San Antonio: The southside and westside went to the right, but these are inner city Tejano neighborhoods. Afluent enclaves like Olmos Park and Terrell Hills had large shifts to the left as did pretty much the rest of the entire metropolitan area except for the Tejano parts of Seguin.
Key County: Bexar. Everyone knows Bexar is almost entirely suburban itself, and it shifted to 58% Biden from 54% Clinton even with the Tejano inner city neighborhood shifts to the right.
Houston: The Hispanic and African American sections of the city and inner suburbs saw shifts to the right, but the outer suburbs, enclaves, and whiter areas of the city all saw shifts to the left. Conroe, Katy, Spring, Cypress, Tomball, The Woodlands all saw Democratic gains in margin vis-a-vis 2016. The only real suburbs where Republicans had margin gains in more than a few select precincts are Galveston, Liberty, La Marque, and Sugarland. All of these have seen massive gains in Mexican-American and Central American immigrants which saw shifts to the right nationwide.
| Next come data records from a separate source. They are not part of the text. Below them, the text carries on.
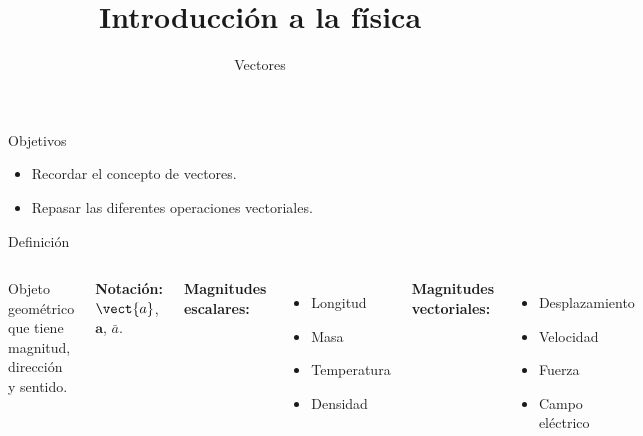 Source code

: \documentclass[9pt, aspectratio=169]{beamer}
\title{Introducción a la física}
\subtitle{Vectores}
\begin{document}
\maketitle

\begin{frame}{ Objetivos }

\begin{itemize}
 \item Recordar el concepto de vectores.
 \item Repasar las diferentes operaciones vectoriales.
\end{itemize}
\end{frame}

\begin{frame}{Definición}
\begin{columns}
\cx
\begin{definition}[Vector]
Objeto geométrico que tiene magnitud, dirección y sentido.
\begin{center}
    
\end{center}
\end{definition}

\textbf{Notación:} $\vect{a}$, $\bm{a}$, $\bar{a}$.
\pause

\cx
\textbf{Magnitudes escalares:}
\begin{itemize}
    \item Longitud
    \item Masa
    \item Temperatura
    \item Densidad
\end{itemize}
\textbf{Magnitudes vectoriales:}
\begin{itemize}
    \item Desplazamiento
    \item Velocidad
    \item Fuerza
    \item Campo eléctrico
\end{itemize}
\end{columns}
\end{frame}
\end{document}

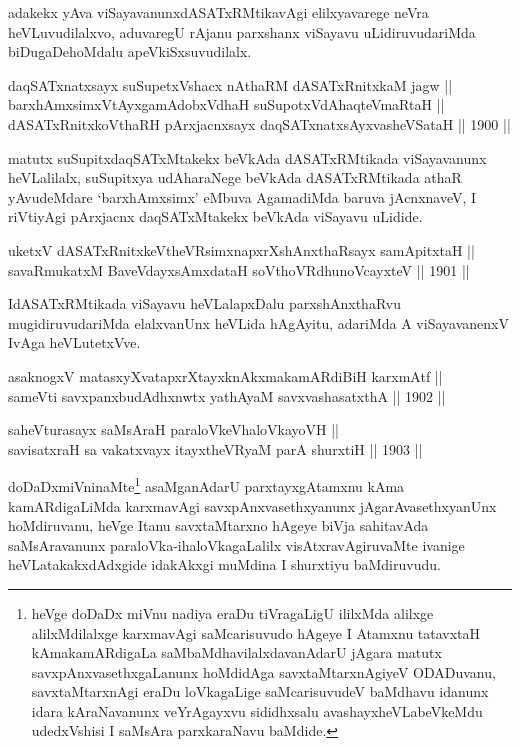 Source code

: \begin{artha}
adakekx yAva viSayavanunxdASATxRMtikavAgi elilxyavarege neVra
heVLuvudilalxvo, aduvaregU rAjanu parxshanx viSayavu uLidiruvudariMda
biDugaDehoMdalu apeVkiSxsuvudilalx.
\end{artha}

\begin{shl}
daqSATxnatxsayx suSupetxVshacx nAthaRM dASATxRnitxkaM jagw || \\
barxhAmxsimxVtAyxgamAdobxVdhaH suSupotxVdAhaqteVmaRtaH || \\
dASATxRnitxkoV\s thaRH pArxjacnxsayx daqSATxnatxsAyxvasheVSataH ||  1900 ||  
\end{shl}

\begin{artha}
matutx suSupitxdaqSATxMtakekx beVkAda dASATxRMtikada viSayavanunx
heVLalilalx, suSupitxya udAharaNege beVkAda dASATxRMtikada athaR
yAvudeMdare `barxhAmxsimx' eMbuva AgamadiMda baruva jAcnxnaveV, I
riVtiyAgi pArxjacnx daqSATxMtakekx beVkAda viSayavu uLidide.
\end{artha}

\begin{shl}
uketxV dASATxRnitxkeV\s theVR\s simxnapxrXshAnxthaRsayx samApitxtaH || \\
savaRmukatxM BaveVdayxsAmxdataH soV\s thoVR\s dhunoVcayxteV ||  1901 ||  
\end{shl}

\begin{artha}
IdASATxRMtikada viSayavu heVLalapxDalu parxshAnxthaRvu
mugidiruvudariMda elalxvanUnx heVLida hAgAyitu, adariMda A
viSayavanenxV IvAga heVLutetxVve.
\end{artha}

\begin{shl}
asaknogxV matasxyXvatapxrXtayxknAkxmakamARdiBiH karxmAtf || \\
sameVti savxpanxbudAdhxnwtx yathA\s yaM savxvashasatxthA ||  1902 ||  
\end{shl}

\begin{shl}
saheVturasayx saMsAraH paraloVkeVhaloVkayoVH || \\
savisatxraH sa vakatxvayx itayxtheVRyaM parA shurxtiH ||  1903 ||  
\end{shl}

\begin{artha}
doDaDxmiVninaMte\footnote[1]{heVge doDaDx miVnu nadiya eraDu
tiVragaLigU ililxMda alilxge alilxMdilalxge karxmavAgi saMcarisuvudo
hAgeye I Atamxnu tatavxtaH kAmakamARdigaLa saMbaMdhavilalxdavanAdarU
jAgara matutx savxpAnxvasethxgaLanunx hoMdidAga savxtaMtarxnAgiyeV
ODADuvanu, savxtaMtarxnAgi eraDu loVkagaLige saMcarisuvudeV baMdhavu
idanunx idara kAraNavanunx veYrAgayxvu sididhxsalu avashayxheVLabeVkeMdu udedxVshisi I saMsAra parxkaraNavu baMdide.} asaMganAdarU parxtayxgAtamxnu kAma
kamARdigaLiMda karxmavAgi savxpAnxvasethxyanunx jAgarAvasethxyanUnx
hoMdiruvanu, heVge Itanu savxtaMtarxno hAgeye biVja sahitavAda
saMsAravanunx paraloVka-ihaloVkagaLalilx visAtxravAgiruvaMte ivanige
heVLatakakxdAdxgide idakAkxgi muMdina I shurxtiyu baMdiruvudu.
\end{artha}

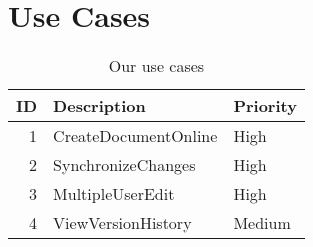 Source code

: \section{Use Cases}
\begin{table*}[ht]\centering
  \begin{tabularx}{\textwidth}{@{}rXl@{}}\toprule
    \textbf{ID} & \textbf{Description} & \textbf{Priority} \\\hline
    1
    & CreateDocumentOnline
    & High \\\hline
    2 
    & SynchronizeChanges
    & High \\\hline
    3 
    & MultipleUserEdit
    & High \\\hline
    4 
    & ViewVersionHistory
    & Medium \\
    \bottomrule
  \end{tabularx}
  \caption{Our use cases}
  \label{usecases}\centering%
\end{table*}


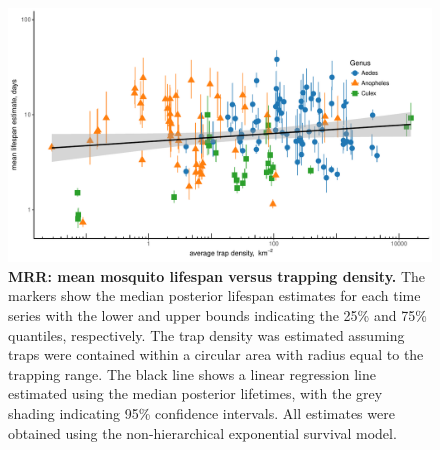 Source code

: \documentclass[12pt]{article}
\begin{document}
\begin{figure}[h]
	\centerline{\includegraphics[width=1\textwidth]{./Figure_files/mrr_lifespanVsTrapDensity.pdf}}
	\caption{\textbf{MRR: mean mosquito lifespan versus trapping density.} The markers show the median posterior lifespan estimates for each time series with the lower and upper bounds indicating the 25\% and 75\% quantiles, respectively. The trap density was estimated assuming traps were contained within a circular area with radius equal to the trapping range. The black line shows a linear regression line estimated using the median posterior lifetimes, with the grey shading indicating 95\% confidence intervals. All estimates were obtained using the non-hierarchical exponential survival model.}
	\label{fig:mrr_lifeSpanVsTrapDensity}
\end{figure}
\end{document}
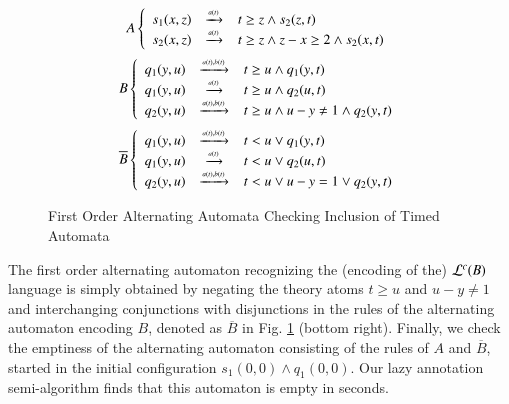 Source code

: \begin{figure}[htb]
\vspace*{-2\baselineskip}
\begin{center}
\begin{minipage}{5cm}

\end{minipage} 
\begin{minipage}{5cm}
\footnotesize{\[A \left\{\begin{array}{rcl}
s_1(x,z) & \xrightarrow{{\scriptscriptstyle a(t)}}_{{\scriptstyle }} & t \geq z \wedge s_2(z,t) \\
s_2(x,z) & \xrightarrow{{\scriptscriptstyle a(t)}}_{{\scriptstyle }} & t \geq z \wedge z-x \geq 2 \wedge s_2(x,t)
\end{array}\right.\] 
\[B \left\{\begin{array}{rcl}
q_1(y,u) & \xrightarrow{{\scriptscriptstyle a(t),b(t)}}_{{\scriptstyle }} & t \geq u \wedge q_1(y,t) \\
q_1(y,u) & \xrightarrow{{\scriptscriptstyle a(t)}}_{{\scriptstyle }} & t \geq u \wedge q_2(u,t) \\
q_2(y,u) & \xrightarrow{{\scriptscriptstyle a(t),b(t)}}_{{\scriptstyle }} & t \geq u \wedge u - y \neq 1 \wedge q_2(y,t)
\end{array}\right.\]
\[\overline{B}\left\{\begin{array}{rcl}
q_1(y,u) & \xrightarrow{{\scriptscriptstyle a(t),b(t)}}_{{\scriptstyle }} & t < u \vee q_1(y,t) \\
q_1(y,u) & \xrightarrow{{\scriptscriptstyle a(t)}}_{{\scriptstyle }} & t < u \vee q_2(u,t) \\
q_2(y,u) & \xrightarrow{{\scriptscriptstyle a(t),b(t)}}_{{\scriptstyle }} & t < u \vee u - y = 1 \vee q_2(y,t)
\end{array}\right.\]}
\end{minipage}
\end{center}
\vspace*{-\baselineskip}
\caption{First Order Alternating Automata Checking Inclusion of Timed Automata}
\label{fig:ta}
\vspace*{-\baselineskip}
\end{figure}

The first order alternating automaton recognizing the (encoding of
the) ${\mathcal L}^c({B})$ language is simply obtained by negating the theory
atoms $t \geq u$ and $u - y \neq 1$ and interchanging conjunctions
with disjunctions in the rules of the alternating automaton encoding
$B$, denoted as $\overline{B}$ in Fig. \ref{fig:ta} (bottom
right). Finally, we check the emptiness of the alternating automaton
consisting of the rules of $A$ and $\overline{B}$, started in the
initial configuration $s_1(0,0) \wedge q_1(0,0)$. Our lazy annotation
semi-algorithm finds that this automaton is empty in 
seconds.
Key County: Fort Bend, discussed above by others.
Dallas: The black neighborhoods in the city mostly stayed the same 2016 to 2020, whereas the neighborhoods that are shifting from black to Mexican-American saw movement to the right. However, that isn't always true: Irving is heavily Mexican-American and shifted to the left. But look north of the city at Denton, Frisco, McKinney, Garland, Mesquite, Lewisville. All of these are mostly white, mostly wealthy communities, but each has significant minority populations either city-wide or in pockets, yet ALL of the movement precinct-by-precinct was massive shifts to the left.
Key Counties: Denton and Collin, which moved from 57% and 56% Trump, respectively, to 53% and 51%. Big shifts.
Fort Worth: Arlington and Fort Worth inner city areas both moved to the right, but the rest of the suburban areas in Tarrant County and the southwest suburban areas shifted to the left.
Key County: Tarrant. Biden won Tarrant. What? Clinton got 43%.
Bonus RGV: Everything moved to the right. The Tejano towns, the Mexican-American towns, the mixed towns, the white enclaves, the couple of Filipino precincts. All of it. The couple of blue spots are all colleges and universities, which is no surprise, but even many of those shifted to the right.
Correct analysis:
The suburbs and select cities continued their climb to the left and with boosted turnout, while at the same time select cities and inner city neighborhoods began to slide to the right. The rural areas were largely the same as before.